# Really Good Price on a Briggs 9.5 Horizontal



## Bob Driver (Nov 1, 2017)

Came across this searching for a re-power for a customer this morning and thought I would share it. Briggs 9.5 for about the same price as a Harbor Freight 6.5 Predator, but that doesn't include the shipping... Still an awesome deal!!!

https://www.sepw.com/engines/briggs-stratton/briggs-stratton-13d136-0010-f1-horizontal-shaft/


----------



## bbirder (Feb 26, 2006)

Bob, Check it again. FREE SHIPPING!


----------



## Bob Driver (Nov 1, 2017)

Well there you go.... I don't usually read the 20 pages of safety instructions in service manuals either, they had me at $119.95 for a Briggs

Don't be fooled by that "9.5".... It's 9.5 FT LBS of torque, not HP. They label the HF Predator a 6.5 HP engine, but it's 8.1 FT LBS of torque. This Briggs has a slightly longer stroke.

It's actually designed as a snowblower engine, so there might be some "rigging" issues with a throttle cable, depends on what you're re-powering.


----------



## Bob Driver (Nov 1, 2017)

OK... They've jacked the price to $139 since my original post on 4-14. Since this thing is actually designed as a snowblower engine, it has a ring gear on the flywheel to accept a starter. The problem is it's the 591703 110V AC starter and they run about $160


----------



## Groo (Jan 17, 2020)

that price sounds very high for the starter. I bet you can find an alternative for much less that will work. Its not like brigs is going to make a unique starter for each engine type.


----------



## Bob Driver (Nov 1, 2017)

_*"Its not like brigs is going to make a unique starter for each engine type." *_

Yep, that's exactly what you would think, if you've never actually seen a Briggs 110V starter for a horizontal *snowblower engine*....










Note the size of the case relative to the 110v plug? They are about the length of a coffee cup, *including* the bendix drive. Note the # of teeth on the drive pinion?

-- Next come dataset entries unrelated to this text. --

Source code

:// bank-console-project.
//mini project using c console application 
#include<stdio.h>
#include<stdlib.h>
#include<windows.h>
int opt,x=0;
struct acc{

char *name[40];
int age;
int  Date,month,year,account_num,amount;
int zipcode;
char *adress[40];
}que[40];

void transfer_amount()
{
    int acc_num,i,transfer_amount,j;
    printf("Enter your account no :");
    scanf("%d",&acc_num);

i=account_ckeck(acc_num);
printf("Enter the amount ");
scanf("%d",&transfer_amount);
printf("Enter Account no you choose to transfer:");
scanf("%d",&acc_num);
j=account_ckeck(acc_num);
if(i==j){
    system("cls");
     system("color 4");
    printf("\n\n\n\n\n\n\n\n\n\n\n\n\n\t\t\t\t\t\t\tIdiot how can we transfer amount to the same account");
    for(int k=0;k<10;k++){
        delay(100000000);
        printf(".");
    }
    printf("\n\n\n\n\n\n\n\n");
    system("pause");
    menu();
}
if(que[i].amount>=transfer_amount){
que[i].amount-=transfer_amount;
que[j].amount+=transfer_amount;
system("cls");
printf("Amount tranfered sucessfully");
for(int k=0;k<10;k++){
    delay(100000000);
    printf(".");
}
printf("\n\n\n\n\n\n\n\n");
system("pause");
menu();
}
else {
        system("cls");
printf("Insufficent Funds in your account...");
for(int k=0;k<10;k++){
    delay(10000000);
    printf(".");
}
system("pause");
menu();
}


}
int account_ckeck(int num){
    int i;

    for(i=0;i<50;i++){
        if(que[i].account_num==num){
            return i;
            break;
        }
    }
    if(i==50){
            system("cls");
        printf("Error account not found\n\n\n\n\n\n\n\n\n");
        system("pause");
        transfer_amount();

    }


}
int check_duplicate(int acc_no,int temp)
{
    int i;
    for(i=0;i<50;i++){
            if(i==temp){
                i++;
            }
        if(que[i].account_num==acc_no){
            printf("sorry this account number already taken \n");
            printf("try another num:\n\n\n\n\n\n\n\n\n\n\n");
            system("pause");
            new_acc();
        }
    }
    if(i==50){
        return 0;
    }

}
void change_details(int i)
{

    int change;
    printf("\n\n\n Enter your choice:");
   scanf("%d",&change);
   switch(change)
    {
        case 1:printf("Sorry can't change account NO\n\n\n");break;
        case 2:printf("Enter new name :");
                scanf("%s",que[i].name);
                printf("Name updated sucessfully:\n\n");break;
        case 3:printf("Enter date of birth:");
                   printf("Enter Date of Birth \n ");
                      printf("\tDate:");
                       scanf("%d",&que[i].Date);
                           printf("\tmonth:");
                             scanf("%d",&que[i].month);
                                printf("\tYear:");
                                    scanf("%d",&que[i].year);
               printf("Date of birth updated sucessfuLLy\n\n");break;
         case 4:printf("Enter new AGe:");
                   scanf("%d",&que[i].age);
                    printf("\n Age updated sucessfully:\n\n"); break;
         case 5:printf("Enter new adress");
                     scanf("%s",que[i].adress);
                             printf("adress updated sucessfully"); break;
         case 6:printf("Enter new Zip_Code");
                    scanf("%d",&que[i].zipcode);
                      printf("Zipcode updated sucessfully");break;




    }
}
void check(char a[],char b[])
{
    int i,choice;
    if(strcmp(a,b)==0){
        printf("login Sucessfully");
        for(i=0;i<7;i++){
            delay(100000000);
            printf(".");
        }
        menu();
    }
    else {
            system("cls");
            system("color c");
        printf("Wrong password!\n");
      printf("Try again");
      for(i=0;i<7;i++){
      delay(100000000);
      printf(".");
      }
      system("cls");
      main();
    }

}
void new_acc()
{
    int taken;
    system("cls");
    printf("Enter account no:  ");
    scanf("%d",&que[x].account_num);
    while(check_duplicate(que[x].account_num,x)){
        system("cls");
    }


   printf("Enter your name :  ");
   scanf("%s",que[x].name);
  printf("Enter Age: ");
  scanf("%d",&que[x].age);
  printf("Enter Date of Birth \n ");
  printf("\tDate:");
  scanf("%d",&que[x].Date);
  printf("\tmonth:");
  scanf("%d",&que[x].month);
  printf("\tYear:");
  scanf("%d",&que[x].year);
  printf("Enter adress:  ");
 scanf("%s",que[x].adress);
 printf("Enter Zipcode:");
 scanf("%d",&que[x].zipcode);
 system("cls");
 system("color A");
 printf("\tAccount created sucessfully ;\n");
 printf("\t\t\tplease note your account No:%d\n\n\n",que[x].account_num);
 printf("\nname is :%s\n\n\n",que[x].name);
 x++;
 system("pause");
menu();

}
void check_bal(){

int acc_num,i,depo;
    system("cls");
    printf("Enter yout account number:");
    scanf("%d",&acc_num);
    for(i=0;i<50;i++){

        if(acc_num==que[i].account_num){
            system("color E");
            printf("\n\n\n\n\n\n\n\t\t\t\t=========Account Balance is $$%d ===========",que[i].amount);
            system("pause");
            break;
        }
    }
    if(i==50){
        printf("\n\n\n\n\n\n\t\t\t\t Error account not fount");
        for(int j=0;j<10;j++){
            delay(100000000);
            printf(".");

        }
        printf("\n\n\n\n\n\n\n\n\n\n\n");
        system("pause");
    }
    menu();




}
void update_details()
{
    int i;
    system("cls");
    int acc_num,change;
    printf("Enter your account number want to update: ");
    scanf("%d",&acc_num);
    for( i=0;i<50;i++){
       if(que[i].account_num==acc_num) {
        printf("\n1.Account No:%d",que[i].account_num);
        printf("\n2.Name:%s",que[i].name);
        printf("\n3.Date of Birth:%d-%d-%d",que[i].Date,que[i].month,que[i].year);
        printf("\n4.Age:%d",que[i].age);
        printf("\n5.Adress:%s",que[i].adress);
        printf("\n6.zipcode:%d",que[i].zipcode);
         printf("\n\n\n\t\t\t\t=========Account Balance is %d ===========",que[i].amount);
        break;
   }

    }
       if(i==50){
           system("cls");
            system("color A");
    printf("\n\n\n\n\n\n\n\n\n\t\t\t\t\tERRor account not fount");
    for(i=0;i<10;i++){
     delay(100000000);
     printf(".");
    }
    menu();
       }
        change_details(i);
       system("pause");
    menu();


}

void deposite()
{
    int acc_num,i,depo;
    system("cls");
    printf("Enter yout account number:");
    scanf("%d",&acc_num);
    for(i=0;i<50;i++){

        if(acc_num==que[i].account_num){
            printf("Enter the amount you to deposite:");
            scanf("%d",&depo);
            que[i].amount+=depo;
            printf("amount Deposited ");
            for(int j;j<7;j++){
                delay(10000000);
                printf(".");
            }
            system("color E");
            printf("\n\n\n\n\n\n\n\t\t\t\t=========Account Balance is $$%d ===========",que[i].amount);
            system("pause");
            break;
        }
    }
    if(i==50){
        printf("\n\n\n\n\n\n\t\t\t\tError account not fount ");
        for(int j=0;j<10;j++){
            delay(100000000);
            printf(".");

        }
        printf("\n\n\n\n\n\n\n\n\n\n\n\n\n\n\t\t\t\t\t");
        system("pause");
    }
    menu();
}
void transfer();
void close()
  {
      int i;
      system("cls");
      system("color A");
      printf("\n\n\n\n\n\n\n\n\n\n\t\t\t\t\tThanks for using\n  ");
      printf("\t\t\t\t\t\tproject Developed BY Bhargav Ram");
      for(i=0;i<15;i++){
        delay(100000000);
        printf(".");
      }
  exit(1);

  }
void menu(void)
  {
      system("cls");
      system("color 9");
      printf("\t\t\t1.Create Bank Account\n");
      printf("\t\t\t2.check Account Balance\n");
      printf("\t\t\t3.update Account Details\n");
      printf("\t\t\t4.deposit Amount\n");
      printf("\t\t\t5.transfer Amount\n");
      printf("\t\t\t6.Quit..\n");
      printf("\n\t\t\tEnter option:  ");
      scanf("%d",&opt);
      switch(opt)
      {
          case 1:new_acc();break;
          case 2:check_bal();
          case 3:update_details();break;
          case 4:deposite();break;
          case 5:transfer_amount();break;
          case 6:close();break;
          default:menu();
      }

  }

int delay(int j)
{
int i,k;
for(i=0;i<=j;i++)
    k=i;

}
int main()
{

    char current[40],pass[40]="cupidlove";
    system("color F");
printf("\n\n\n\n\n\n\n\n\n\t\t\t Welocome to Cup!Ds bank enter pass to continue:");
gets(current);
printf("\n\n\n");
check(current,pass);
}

Please share what other 205cc Briggs engine model #'s you've seen with a 12VDC starter that you think might possibly match that blower housing mount and with that number of teeth? I personally would be interested in a list of Briggs 205cc horizontal engine model #'s you've seen equipped with a ring gear? Here's a PDF starter quick reference for Briggs engines built after 1976 to help you start with your research. Might want to note that none of them start with "5"
http://www.smallenginesuppliers.com/html/engine-specs/briggs/Starter_Quick_Reference_Guide.pdf

As far as price goes, here are some links. Let me know if you find it cheaper, or even if somebody feels there is a enough market volume to actually make it in an after market unit... _"Its not like brigs is going to make a unique starter for each engine type." _

https://www.gensysparts.com/starters-elec-recoil/briggs-stratton-motor-starter-801410/

https://www.briggsstrattonstore.com/briggs-stratton-part-591703/

https://www.partstree.com/parts/simplicity-591703/


----------